After this step I just let the model sit on the corner of the table for about 24 hours.

This is how the model looks after those 24 hours: glossy, hardened and absolutely shaded.
After this, the idea is to remove the glossiness out of the miniature with a
matt varnish  (any one should do, despite the brand you're using). 
Stage 1

Stage 2

Stage 3

The details left are astounding!
Take a look at the hair, the warts/tumors and the shading/highlights of his back.
I can assure you that this image wasn't object of any filters or  Photoshop changes other than light fixes.
Also, I really like how the Quickshade managed to shade the ideal areas and leave the edges of the model lighter.
The hands, legs and chest look really good.


This product is of formidable utility for those cases on which you really want to get the miniature done and don't feel like painting (when you don't like the sculpt or the model, and just want to get it done).
From my point of view, the Quickshade is aimed for those guys who don't really care for painting models or don't manage to extract the proper joy of it (which is absolutely legitimate).
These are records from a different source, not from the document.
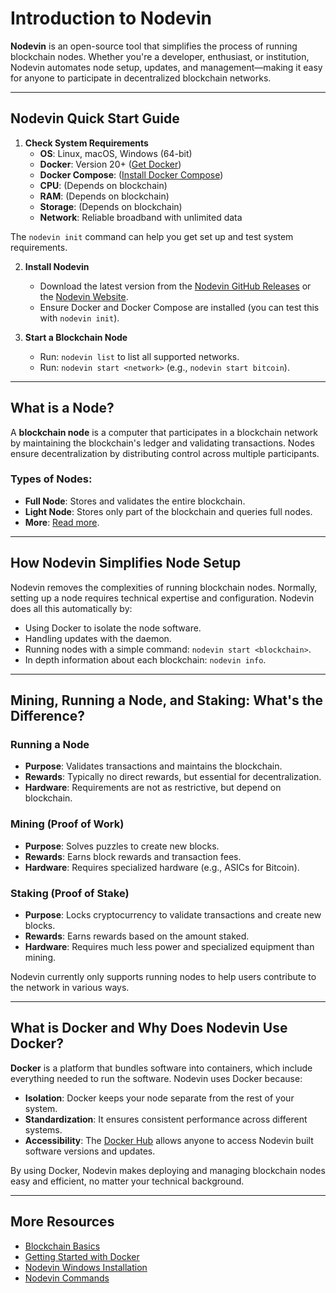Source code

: # Introduction to Nodevin

**Nodevin** is an open-source tool that simplifies the process of running blockchain nodes. Whether you're a developer, enthusiast, or institution, Nodevin automates node setup, updates, and management—making it easy for anyone to participate in decentralized blockchain networks.

---

## Nodevin Quick Start Guide

1. **Check System Requirements**
   - **OS**: Linux, macOS, Windows (64-bit)
   - **Docker**: Version 20+ ([Get Docker](https://docs.docker.com/get-docker/))
   - **Docker Compose**: ([Install Docker Compose](https://docs.docker.com/compose/install/))
   - **CPU**: (Depends on blockchain)
   - **RAM**: (Depends on blockchain)
   - **Storage**: (Depends on blockchain)
   - **Network**: Reliable broadband with unlimited data

The `nodevin init` command can help you get set up and test system requirements.

2. **Install Nodevin**
   - Download the latest version from the [Nodevin GitHub Releases](https://github.com/fiftysixcrypto/nodevin/releases) or the [Nodevin Website](https://nodevin.xyz).
   - Ensure Docker and Docker Compose are installed (you can test this with `nodevin init`).

3. **Start a Blockchain Node**
   - Run: `nodevin list` to list all supported networks.
   - Run: `nodevin start <network>` (e.g., `nodevin start bitcoin`).

---

## What is a Node?

A **blockchain node** is a computer that participates in a blockchain network by maintaining the blockchain's ledger and validating transactions. Nodes ensure decentralization by distributing control across multiple participants.

### Types of Nodes:
- **Full Node**: Stores and validates the entire blockchain.
- **Light Node**: Stores only part of the blockchain and queries full nodes.
- **More**: [Read more](https://getblock.io/blog/blockchain-node-types/).

---

## How Nodevin Simplifies Node Setup

Nodevin removes the complexities of running blockchain nodes. Normally, setting up a node requires technical expertise and configuration. Nodevin does all this automatically by:
- Using Docker to isolate the node software.
- Handling updates with the daemon.
- Running nodes with a simple command: `nodevin start <blockchain>`.
- In depth information about each blockchain: `nodevin info`.

---

## Mining, Running a Node, and Staking: What's the Difference?

### Running a Node
- **Purpose**: Validates transactions and maintains the blockchain.
- **Rewards**: Typically no direct rewards, but essential for decentralization.
- **Hardware**: Requirements are not as restrictive, but depend on blockchain.
  
### Mining (Proof of Work)
- **Purpose**: Solves puzzles to create new blocks.
- **Rewards**: Earns block rewards and transaction fees.
- **Hardware**: Requires specialized hardware (e.g., ASICs for Bitcoin).

### Staking (Proof of Stake)
- **Purpose**: Locks cryptocurrency to validate transactions and create new blocks.
- **Rewards**: Earns rewards based on the amount staked.
- **Hardware**: Requires much less power and specialized equipment than mining.

Nodevin currently only supports running nodes to help users contribute to the network in various ways.

---

## What is Docker and Why Does Nodevin Use Docker?

**Docker** is a platform that bundles software into containers, which include everything needed to run the software. Nodevin uses Docker because:
- **Isolation**: Docker keeps your node separate from the rest of your system.
- **Standardization**: It ensures consistent performance across different systems.
- **Accessibility**: The [Docker Hub](https://hub.docker.com/u/fiftysix) allows anyone to access Nodevin built software versions and updates.

By using Docker, Nodevin makes deploying and managing blockchain nodes easy and efficient, no matter your technical background.

---

## More Resources
- [Blockchain Basics](https://www.investopedia.com/terms/b/blockchain.asp)
- [Getting Started with Docker](https://docs.docker.com/get-started/)
- [Nodevin Windows Installation](./windows-setup.md)
- [Nodevin Commands](./cli-flags.md)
For those guys, this is the way to go! It is perfect, and the final results are most enjoyable.
You'll be able to get a large army done in less than nothing, and be ready to go to war (i.e., to play ... I'm a pacifist in the real world, huh...).

For the dipping method, I believe it is quite appropriate to use it on the models (instead of the brush on), and able to give a fair amount of control of the final result. The "brush on" method is also a pretty good way, but just be sure you use an old and already destroyed brush in order to avoid more casualties. This product is really (really!) strong, and there will be no way to restore a good brush after you dive it in it (even getting the liquid out of your fingers proved to be an hard task).
I actually plan on using the "brush on" technique in a few weeks, when I paint the scenic parts of the Goblintown starter set, and then you'll be able to also testify the great uses of the Quickshade (on wood planks, bones and skulls, etc.).

As you suspect, I did really enjoy the Quickshade. In fact, I plan on using it for the rest of my next "to paint" Goblintown orcs. Then, I'll surely post a picture of the whole warband, half dipped/half brushed. Also, since I have two starter sets, maybe i'll paint one Goblin King with the Quickshade (but that's still up to pondering).

Rate: 9

I'm giving the Quickshade a 9 because it is aimed for a specific group of hobbyists, and not the whole community.
It is an amazing product that I would recommend to anyone who's able to get it and try. You won't be disappointed!

Comparison: Quickshade/Normal
Comparison: Quickshade/Normal
Showcase of the Goblintown orc!

And that's all for now friends!
Stay tuned to my blog since there will be a tutorial on 
Théodred and his horse really soon!

I hope you've enjoyed this one!
Happy hobbying and wargaming to you all!